Aim of the study was the evaluation of one MTHFR gene mutation in a group of patients suffering from primary headache.
The study population was enrolled in the Department of Neuropsychiatric offering to Regional Headache Center of Region Abruzzo, University of L’Aquila. The patients were recruited according to temporal criteria by observations sequentially during the years 2015 and 2016. The children are born in Italy from parents Italians. The diagnosis of headache was made according to ICHD-III criteria [1].

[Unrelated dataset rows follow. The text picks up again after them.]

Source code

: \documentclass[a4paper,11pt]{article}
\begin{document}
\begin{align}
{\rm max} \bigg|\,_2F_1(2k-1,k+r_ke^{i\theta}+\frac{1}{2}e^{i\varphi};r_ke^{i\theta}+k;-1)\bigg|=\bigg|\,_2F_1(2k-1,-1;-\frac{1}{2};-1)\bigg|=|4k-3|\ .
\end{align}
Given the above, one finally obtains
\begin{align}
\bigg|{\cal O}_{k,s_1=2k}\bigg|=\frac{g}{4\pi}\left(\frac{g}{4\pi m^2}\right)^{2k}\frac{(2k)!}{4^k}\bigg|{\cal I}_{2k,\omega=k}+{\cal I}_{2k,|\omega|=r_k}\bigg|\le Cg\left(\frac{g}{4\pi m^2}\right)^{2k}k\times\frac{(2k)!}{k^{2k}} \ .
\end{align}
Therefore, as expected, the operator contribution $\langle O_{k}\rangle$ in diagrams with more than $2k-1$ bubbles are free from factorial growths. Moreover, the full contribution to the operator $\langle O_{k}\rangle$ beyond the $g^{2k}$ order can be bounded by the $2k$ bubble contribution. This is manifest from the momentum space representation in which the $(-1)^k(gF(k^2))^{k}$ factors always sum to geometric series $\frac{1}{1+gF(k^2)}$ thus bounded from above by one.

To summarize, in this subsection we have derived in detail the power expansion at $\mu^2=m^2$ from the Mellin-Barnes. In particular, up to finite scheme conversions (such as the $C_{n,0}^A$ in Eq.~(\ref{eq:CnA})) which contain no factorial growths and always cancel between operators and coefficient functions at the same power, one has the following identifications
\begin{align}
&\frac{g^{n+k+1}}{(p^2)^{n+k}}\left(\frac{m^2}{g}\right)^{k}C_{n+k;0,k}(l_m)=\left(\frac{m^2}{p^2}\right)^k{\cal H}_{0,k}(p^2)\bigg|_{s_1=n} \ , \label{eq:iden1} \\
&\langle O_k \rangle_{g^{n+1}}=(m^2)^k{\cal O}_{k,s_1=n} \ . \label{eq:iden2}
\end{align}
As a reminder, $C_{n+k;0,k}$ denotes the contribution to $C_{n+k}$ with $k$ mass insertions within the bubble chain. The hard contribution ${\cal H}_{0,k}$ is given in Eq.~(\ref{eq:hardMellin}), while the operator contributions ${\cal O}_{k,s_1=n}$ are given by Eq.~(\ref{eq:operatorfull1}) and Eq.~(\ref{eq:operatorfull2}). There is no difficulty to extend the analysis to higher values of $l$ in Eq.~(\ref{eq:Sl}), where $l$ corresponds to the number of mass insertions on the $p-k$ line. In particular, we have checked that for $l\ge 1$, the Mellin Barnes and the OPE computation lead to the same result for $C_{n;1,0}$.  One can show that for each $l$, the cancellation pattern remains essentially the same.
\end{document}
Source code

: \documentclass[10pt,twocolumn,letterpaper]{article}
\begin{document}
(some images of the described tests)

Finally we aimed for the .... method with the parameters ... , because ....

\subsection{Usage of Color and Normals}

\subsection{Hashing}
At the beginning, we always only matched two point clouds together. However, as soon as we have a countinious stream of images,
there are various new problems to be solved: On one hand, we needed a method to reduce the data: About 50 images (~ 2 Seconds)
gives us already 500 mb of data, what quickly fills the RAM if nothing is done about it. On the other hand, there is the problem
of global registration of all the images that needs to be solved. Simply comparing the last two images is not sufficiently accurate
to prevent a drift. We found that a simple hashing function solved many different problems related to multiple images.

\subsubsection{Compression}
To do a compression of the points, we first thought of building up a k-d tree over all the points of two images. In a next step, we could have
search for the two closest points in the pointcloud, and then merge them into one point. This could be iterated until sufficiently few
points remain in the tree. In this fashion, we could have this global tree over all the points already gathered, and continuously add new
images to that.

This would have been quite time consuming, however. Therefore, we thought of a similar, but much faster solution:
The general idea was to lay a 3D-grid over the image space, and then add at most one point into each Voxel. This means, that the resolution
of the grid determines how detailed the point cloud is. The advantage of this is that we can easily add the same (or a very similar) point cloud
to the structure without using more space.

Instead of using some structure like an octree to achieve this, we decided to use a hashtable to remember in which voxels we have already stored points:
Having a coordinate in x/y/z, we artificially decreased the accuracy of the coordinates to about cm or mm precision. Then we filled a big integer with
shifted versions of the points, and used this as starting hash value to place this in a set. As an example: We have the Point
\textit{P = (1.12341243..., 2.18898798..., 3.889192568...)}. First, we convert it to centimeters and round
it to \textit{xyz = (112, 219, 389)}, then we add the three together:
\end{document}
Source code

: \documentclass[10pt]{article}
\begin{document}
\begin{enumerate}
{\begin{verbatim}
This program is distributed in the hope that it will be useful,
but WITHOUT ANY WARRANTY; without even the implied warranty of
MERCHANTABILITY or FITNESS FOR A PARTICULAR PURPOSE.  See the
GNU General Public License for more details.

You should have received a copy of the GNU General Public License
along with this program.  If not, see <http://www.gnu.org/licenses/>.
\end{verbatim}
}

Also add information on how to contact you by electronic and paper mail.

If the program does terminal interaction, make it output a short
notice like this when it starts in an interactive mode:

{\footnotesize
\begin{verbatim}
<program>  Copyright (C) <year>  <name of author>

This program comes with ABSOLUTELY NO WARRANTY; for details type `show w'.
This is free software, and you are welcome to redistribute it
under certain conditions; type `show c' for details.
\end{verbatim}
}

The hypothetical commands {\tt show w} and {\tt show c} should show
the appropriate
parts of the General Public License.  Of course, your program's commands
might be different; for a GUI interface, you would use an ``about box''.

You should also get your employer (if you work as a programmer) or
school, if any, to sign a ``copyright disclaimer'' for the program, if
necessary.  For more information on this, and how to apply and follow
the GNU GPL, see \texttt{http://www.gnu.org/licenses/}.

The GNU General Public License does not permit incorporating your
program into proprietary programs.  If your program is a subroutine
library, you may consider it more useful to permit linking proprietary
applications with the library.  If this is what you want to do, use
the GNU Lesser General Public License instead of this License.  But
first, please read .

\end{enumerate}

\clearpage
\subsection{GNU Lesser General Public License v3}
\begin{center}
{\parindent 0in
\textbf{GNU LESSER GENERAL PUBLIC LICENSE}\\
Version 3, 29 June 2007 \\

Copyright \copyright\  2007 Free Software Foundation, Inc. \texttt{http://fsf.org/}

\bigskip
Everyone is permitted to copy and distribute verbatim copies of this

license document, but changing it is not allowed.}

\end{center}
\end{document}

The sample of study consists of 226 patients, 116 females and 110 males, aged between 11 to 13 years. Whole blood samples were collected using EDTA tubes and transferred in an upright position to local lab, where were stored at -20°C to freezer. During patient diagnostic evaluation we detected C677T variant of Metylenetetrahydrofolate Reductase based on the Real- Time Polymerase Chain Reaction (RT- PCR), we considered the homozygous and heterozygous T alleles of variant. The polymorphism C677T was identified using SAMPLE PREP thrombo kit (Diatech Pharmacogenetics), using a TAQman probe and a melting analysis to determinate genotypes [9]. The Total Homocysteine (tHcY) was determinated using a Chemiluminescent Immunoenzymatic Assay (CMIA) Homocysteine Architect [10].
The statistical analysis was conducted by SAS system. The MTHFR polymorphism and tHcy levels were analized by χ2 test. The results were considered statistically significant when p ≤ 0.5.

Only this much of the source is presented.